Scorpio: English people don’t add vowels. Americans remove them. English came first. American English is a deviation from English not the other way round. That’s why it’s called English and not English English. British people say a-lu-mini-yum because they spell it aluminium and Americans say a-loo-me-num because they spell it aluminum. For once both are right. That’s because Americans don’t speak or write English. They speak and write American English which is a derivative. It’s just Americans think that they’re the centre of the universe so they act like they invented the English language. WAIT. Did I say that out loud?
Sagittarius: Famous people die every day. Internet piracy is good for artists; it only really hurts the huge media conglomerates that are bad for artists. Harry Potter is for kids. Freedom of speech includes the right for people to say things you don’t agree with or otherwise find offensive. The TV show they insist you must watch probably isn’t worth it. Children aren’t special. We know that you think YOUR children are special. But they’re not. It’s ok for you to hold unporular opinions. It’s ok for other people to hold unpopular opinions. You’re still wrong. QED.

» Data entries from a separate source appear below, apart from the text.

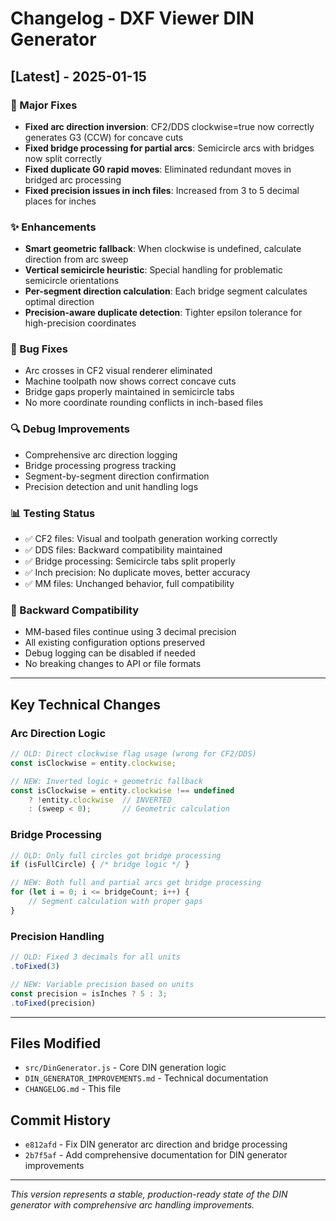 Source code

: # Changelog - DXF Viewer DIN Generator

## [Latest] - 2025-01-15

### 🔧 Major Fixes
- **Fixed arc direction inversion**: CF2/DDS clockwise=true now correctly generates G3 (CCW) for concave cuts
- **Fixed bridge processing for partial arcs**: Semicircle arcs with bridges now split correctly
- **Fixed duplicate G0 rapid moves**: Eliminated redundant moves in bridged arc processing
- **Fixed precision issues in inch files**: Increased from 3 to 5 decimal places for inches

### ✨ Enhancements
- **Smart geometric fallback**: When clockwise is undefined, calculate direction from arc sweep
- **Vertical semicircle heuristic**: Special handling for problematic semicircle orientations
- **Per-segment direction calculation**: Each bridge segment calculates optimal direction
- **Precision-aware duplicate detection**: Tighter epsilon tolerance for high-precision coordinates

### 🐛 Bug Fixes
- Arc crosses in CF2 visual renderer eliminated
- Machine toolpath now shows correct concave cuts
- Bridge gaps properly maintained in semicircle tabs
- No more coordinate rounding conflicts in inch-based files

### 🔍 Debug Improvements
- Comprehensive arc direction logging
- Bridge processing progress tracking
- Segment-by-segment direction confirmation
- Precision detection and unit handling logs

### 📊 Testing Status
- ✅ CF2 files: Visual and toolpath generation working correctly
- ✅ DDS files: Backward compatibility maintained  
- ✅ Bridge processing: Semicircle tabs split properly
- ✅ Inch precision: No duplicate moves, better accuracy
- ✅ MM files: Unchanged behavior, full compatibility

### 🔄 Backward Compatibility
- MM-based files continue using 3 decimal precision
- All existing configuration options preserved
- Debug logging can be disabled if needed
- No breaking changes to API or file formats

---

## Key Technical Changes

### Arc Direction Logic
```javascript
// OLD: Direct clockwise flag usage (wrong for CF2/DDS)
const isClockwise = entity.clockwise;

// NEW: Inverted logic + geometric fallback
const isClockwise = entity.clockwise !== undefined 
    ? !entity.clockwise  // INVERTED
    : (sweep < 0);       // Geometric calculation
```

### Bridge Processing
```javascript
// OLD: Only full circles got bridge processing
if (isFullCircle) { /* bridge logic */ }

// NEW: Both full and partial arcs get bridge processing
for (let i = 0; i <= bridgeCount; i++) {
    // Segment calculation with proper gaps
}
```

### Precision Handling
```javascript
// OLD: Fixed 3 decimals for all units
.toFixed(3)

// NEW: Variable precision based on units
const precision = isInches ? 5 : 3;
.toFixed(precision)
```

---

## Files Modified
- `src/DinGenerator.js` - Core DIN generation logic
- `DIN_GENERATOR_IMPROVEMENTS.md` - Technical documentation
- `CHANGELOG.md` - This file

## Commit History
- `e812afd` - Fix DIN generator arc direction and bridge processing
- `2b7f5af` - Add comprehensive documentation for DIN generator improvements

---

*This version represents a stable, production-ready state of the DIN generator with comprehensive arc handling improvements.*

Capricorn: You hate morning people. And mornings. And people. At the very least you don’t like morning enough to make a cup of tea. Mornings should be made illegal. And morning people should be hunted down with dogs and killed. At night — so they don’t have the advantage. Any plan that involves you getting up at five in the morning is probably a bad idea. But try to consider as life advice my favourite quote by Dwayne ‘The Rock’ Johnson: “Be the type of person that when your feet hit the floor in the morning the devil says, ‘Aww shit; they’re up!’” Get out of bed.